ACROSS the western world, governments are imposing new dictatorial powers of control over the people they are supposed to serve.
As stated in our featured video with Canadian lawyer John Carpay, Canada will be a police by December if the government of globalist Prime Minister Mark Carney passes three particular pieces of legislation.
- The Strong Borders Act empowers Canada Post to open mail without a warrant, allows warrantless searches of Canadians’ phones and computers and criminalizes use of cash in amounts greater than $10,000.
- The Combatting Hate Act will increase surveillance and prosecution of so-called hate speech on social media while increasing sentences for such offences.
- Online Harms Act – if reintroduced will give the Canadian Human Rights Commission massively increased powers to prosecute “non-criminal offensive speech”; set up a Digital Safety Commission to police online behaviour and allow pre-emptive punishment for people suspected of being able to commit a hate speech crime in future. (Sound familiar?)
It’s the same in the UK where Carney’s widely despised globalist comrade Keir Starmer has declared everyone will be given digital ID in order to work, allegedly to end employment of illegal immigrants who have been allowed to flood into the country.
UK police, according to The Times (4 April 2025) make more than 30 arrests a day for ‘offensive online communications” under vague laws criminalising messages that cause ‘annoyance’, ‘inconvenience’ or ‘anxiety’.
More than 12,000 such arrests occurred in 2023 alone, and civil liberties groups have warned of a chilling effect on free speech. Most cases do not result in conviction, yet individuals are subjected to police detention and reputational damage merely for expressing controversial views online, an EU report stated.
And here in Australia we will shortly have the “world leading” social media ban for under-16s and concurrently the (at this stage) voluntary Digital ID Act.
Then there were the recent notorious raids by West Australian police against so-called sovereign citizen firearm owners. This was the thin edge of the wedge in Australia. Mainstream media has shown little interest in this unlawful and disturbing sweep of “pre-crime” prosecution.
But are Britons, Australians and Canadians in revolt over this totalitarianism that is now happening real time? There are certainly signs of a national uprising in the UK, with massive numbers taking the the streets of London.
Europe is also dealing with unrest, with French PM Macron under fire from the popular but politically isolated nationalists who are demanding his resignation over his inability to hold his leftist-centrist coalition governments together, censorship laws and talk of going to war in Ukraine. The French are calling for a “Frexit” – a return to national sovereignty.

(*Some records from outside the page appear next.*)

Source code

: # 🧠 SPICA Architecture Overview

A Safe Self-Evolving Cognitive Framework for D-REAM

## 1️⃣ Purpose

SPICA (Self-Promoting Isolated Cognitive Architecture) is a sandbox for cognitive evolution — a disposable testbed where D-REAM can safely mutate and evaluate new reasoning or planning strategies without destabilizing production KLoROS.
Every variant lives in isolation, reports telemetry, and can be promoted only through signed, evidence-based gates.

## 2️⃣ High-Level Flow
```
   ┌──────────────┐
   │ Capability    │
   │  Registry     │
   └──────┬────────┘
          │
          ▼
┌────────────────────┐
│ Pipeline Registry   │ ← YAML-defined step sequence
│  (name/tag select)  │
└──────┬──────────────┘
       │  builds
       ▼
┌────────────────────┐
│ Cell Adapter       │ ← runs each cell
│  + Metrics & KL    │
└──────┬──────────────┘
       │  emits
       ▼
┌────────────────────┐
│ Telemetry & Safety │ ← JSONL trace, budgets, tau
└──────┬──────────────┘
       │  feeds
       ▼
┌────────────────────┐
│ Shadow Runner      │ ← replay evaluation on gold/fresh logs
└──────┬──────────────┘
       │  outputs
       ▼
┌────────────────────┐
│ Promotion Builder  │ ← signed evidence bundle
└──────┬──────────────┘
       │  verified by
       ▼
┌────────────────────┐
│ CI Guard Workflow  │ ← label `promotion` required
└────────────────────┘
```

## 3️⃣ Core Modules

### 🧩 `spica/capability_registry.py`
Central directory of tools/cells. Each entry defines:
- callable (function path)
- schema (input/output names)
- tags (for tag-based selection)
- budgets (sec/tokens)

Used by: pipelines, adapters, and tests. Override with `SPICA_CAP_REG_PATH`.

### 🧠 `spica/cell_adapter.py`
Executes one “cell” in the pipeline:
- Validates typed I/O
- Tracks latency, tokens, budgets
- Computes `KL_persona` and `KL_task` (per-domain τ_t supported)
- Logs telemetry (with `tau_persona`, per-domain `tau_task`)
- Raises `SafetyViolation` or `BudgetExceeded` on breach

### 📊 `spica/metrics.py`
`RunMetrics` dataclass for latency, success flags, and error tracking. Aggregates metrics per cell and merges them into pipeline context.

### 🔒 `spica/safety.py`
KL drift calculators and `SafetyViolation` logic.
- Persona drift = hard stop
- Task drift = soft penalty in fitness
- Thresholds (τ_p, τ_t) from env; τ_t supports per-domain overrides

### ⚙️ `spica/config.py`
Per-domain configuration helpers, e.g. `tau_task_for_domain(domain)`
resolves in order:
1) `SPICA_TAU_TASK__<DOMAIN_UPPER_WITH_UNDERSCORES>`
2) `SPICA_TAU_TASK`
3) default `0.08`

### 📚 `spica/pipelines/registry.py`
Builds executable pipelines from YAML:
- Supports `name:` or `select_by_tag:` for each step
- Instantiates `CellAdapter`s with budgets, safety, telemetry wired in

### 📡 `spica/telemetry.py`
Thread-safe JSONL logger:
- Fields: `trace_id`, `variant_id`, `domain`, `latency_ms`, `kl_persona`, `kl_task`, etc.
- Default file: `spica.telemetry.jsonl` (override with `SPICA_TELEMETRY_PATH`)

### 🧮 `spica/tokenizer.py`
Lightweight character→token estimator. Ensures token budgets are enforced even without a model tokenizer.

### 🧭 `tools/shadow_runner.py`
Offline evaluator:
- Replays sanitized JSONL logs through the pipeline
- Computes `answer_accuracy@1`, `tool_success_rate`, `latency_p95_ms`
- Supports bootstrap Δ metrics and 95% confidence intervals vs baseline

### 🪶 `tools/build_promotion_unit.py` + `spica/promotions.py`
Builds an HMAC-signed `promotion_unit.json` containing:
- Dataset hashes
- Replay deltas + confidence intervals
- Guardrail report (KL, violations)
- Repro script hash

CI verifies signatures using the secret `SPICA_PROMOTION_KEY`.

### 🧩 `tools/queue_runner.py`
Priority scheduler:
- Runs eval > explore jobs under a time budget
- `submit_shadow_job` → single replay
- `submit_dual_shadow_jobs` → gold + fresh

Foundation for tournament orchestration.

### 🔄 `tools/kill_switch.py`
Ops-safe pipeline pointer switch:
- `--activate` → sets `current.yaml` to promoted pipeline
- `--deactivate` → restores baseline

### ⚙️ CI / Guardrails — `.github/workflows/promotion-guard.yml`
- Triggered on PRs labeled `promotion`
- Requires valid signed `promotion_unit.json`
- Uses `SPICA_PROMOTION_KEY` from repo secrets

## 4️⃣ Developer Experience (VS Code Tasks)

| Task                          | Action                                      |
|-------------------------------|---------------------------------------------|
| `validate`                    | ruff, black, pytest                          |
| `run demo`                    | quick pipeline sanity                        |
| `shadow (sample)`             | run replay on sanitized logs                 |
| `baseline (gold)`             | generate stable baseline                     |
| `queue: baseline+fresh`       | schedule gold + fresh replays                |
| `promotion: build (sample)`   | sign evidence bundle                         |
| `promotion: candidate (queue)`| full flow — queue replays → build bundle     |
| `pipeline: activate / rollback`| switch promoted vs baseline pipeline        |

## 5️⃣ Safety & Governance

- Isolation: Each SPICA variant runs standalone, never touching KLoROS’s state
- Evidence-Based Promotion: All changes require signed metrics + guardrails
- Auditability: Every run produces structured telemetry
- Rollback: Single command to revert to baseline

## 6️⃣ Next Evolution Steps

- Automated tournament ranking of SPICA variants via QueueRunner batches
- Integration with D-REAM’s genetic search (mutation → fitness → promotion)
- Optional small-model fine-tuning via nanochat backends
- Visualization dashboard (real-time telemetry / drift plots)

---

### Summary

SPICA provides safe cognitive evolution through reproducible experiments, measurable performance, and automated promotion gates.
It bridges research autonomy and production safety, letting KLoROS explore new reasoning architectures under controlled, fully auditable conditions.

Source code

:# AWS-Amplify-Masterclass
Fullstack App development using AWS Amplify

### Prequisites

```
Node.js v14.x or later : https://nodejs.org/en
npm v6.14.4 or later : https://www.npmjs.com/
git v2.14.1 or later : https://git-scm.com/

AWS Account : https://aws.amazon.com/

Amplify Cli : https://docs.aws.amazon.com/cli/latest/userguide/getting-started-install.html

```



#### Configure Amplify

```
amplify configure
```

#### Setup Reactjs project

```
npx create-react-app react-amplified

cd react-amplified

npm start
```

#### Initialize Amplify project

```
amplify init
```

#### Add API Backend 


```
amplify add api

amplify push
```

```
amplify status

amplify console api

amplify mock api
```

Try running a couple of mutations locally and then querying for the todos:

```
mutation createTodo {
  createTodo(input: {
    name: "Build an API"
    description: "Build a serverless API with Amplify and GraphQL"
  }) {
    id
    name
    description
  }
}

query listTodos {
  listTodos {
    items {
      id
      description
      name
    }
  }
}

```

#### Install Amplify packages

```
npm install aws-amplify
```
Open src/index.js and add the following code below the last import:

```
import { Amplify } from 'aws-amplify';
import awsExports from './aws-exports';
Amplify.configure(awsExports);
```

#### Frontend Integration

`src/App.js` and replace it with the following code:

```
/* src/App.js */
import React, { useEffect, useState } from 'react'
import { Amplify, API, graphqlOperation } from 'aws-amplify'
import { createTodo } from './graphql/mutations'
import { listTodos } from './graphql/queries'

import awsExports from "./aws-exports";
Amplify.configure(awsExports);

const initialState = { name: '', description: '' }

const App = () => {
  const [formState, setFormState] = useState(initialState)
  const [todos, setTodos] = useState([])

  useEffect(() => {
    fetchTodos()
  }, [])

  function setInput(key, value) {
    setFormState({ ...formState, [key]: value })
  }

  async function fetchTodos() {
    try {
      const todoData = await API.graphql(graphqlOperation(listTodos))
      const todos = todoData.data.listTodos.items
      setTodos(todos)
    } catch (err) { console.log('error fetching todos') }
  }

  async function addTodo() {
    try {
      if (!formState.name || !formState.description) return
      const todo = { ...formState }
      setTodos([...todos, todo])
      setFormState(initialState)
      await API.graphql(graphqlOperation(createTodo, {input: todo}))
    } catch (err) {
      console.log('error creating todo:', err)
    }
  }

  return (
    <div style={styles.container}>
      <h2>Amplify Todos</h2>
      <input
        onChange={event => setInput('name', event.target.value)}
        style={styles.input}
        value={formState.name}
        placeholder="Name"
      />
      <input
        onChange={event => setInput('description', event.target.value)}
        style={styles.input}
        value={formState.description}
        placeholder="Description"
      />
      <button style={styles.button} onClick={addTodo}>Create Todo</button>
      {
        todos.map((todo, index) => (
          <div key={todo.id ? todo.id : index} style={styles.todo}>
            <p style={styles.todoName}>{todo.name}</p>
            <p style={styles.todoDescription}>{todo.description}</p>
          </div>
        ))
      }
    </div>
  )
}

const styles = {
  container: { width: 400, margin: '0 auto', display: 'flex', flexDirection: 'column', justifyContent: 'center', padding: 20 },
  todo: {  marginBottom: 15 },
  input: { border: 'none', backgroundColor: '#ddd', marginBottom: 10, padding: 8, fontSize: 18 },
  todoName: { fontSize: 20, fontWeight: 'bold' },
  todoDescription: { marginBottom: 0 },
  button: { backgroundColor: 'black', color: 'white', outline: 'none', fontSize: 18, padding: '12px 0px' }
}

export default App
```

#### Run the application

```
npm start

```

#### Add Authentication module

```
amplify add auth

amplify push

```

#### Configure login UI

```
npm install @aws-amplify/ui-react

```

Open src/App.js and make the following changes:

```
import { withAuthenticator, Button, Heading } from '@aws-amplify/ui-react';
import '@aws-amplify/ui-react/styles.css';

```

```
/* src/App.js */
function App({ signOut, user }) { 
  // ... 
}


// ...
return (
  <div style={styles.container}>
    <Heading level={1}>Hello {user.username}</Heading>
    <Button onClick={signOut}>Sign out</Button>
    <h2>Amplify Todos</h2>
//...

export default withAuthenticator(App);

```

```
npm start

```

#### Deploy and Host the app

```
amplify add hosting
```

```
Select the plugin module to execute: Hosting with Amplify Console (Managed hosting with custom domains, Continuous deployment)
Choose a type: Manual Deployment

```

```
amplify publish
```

Meanwhile the EU’s push for global censorship laws has struck a snag in Germany.
Justice Minister Stefanie Hubig says “unprovoked chat control must be taboo in a constitutional state” and personal conversations should not be treated as inherently suspicious. She insisted that the state must never compel companies to pre-screen messages.
“Germany will not agree to such proposals at EU level,” she said, confirming the stance of Chancellor Friedrich Merz’s centrist administration after weeks of speculation.
The controversial EU plan, first proposed in 2022, would have granted authorities the ability to intercept and inspect messages and images shared through encrypted platforms like Signal and WhatsApp.
As for the Aussies, they’ve been out marching on the streets over open-door immigration – but hardly on the scale of a national uprising. Some question of value of street protests, and say more practical action is needed, for instance, at the polls.
However, at the last election over a third of Australians voted Labor – especially in the major cities, where Labor has gerrymandered electorates to its advantage and signed hundreds of thousands of recent immigrants on to electoral rolls after mass citizenship ceremonies.
It’s going to take a massive national awakening to shift the opinions of mainstream Aussies away from their habitual major-party voting.